## Exercise instructions
Read the records and gather each line that includes "handle".
Top of Input records
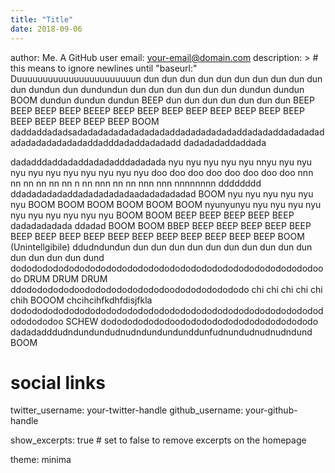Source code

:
```yaml
---
title: "Title"
date: 2018-09-06
---
```

author: Me. A GitHub user
email: your-email@domain.com
description: > # this means to ignore newlines until "baseurl:"
  Duuuuuuuuuuuuuuuuuuuuuuun dun dun dun dun dun dun dun dun dun dun dun dundun dun dundundun dun dun dun dun dun dun dundun dundun BOOM dundun dundun dundun BEEP dun dun dun dun dun dun dun BEEP BEEP BEEP BEEP BEEEP BEEP BEEP BEEP BEEP BEEP BEEP BEEP BEEP BEEP BEEP BEEP BEEP BEEP BOOM daddaddadadsadadadadadadadadadaddadadadadadaddadadaddadadadadadadadadadadadaddadddadaddadadadd dadadadaddaddada

dadadddaddadaddadadadddadadada nyu nyu nyu nyu nyu nnyu nyu nyu nyu nyu nyu nyu nyu nyu nyu nyu doo doo doo doo doo doo doo doo nnn nn nn nn nn nn n nn nnn nn nn nnn nnn nnnnnnnn dddddddd ddadadadadaddadadadadadaadadadadadad BOOM nyu nyu nyu nyu nyu nyu BOOM BOOM BOOM BOOM BOOM BOOM nyunyunyu nyu nyu nyu nyu nyu nyu nyu nyu nyu nyu BOOM BOOM BEEP BEEP BEEP BEEP BEEP dadadadadada ddadad BOOM BOOM BBEP BEEP BEEP BEEP BEEP BEEP BEEP BEEP BEEP BEEP BEEP BEEP BEEP BEEP BEEP BEEP BEEP BOOM (Unintellgibile) ddudndundun dun dun dun dun dun dun dun dun dun dun dun dun dun dun dund dododododododododododododododododododododododododododododoodo DRUM DRUM DRUM ddodododododoododododododododoodododododododo chi chi chi chi chi chih BOOOM chcihcihfkdhfdisjfkla dodododododododododododododododododododododododododododododododododoo SCHEW dododododododoodododododododododododododo dadadadddudndundundudnudndundundunddunfudnundudnudnudndund BOOM

# social links
twitter_username: your-twitter-handle
github_username:  your-github-handle

show_excerpts: true # set to false to remove excerpts on the homepage

theme: minima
Bottom of Input records
## Exercise solution
twitter_username: your-twitter-handle
github_username:  your-github-handle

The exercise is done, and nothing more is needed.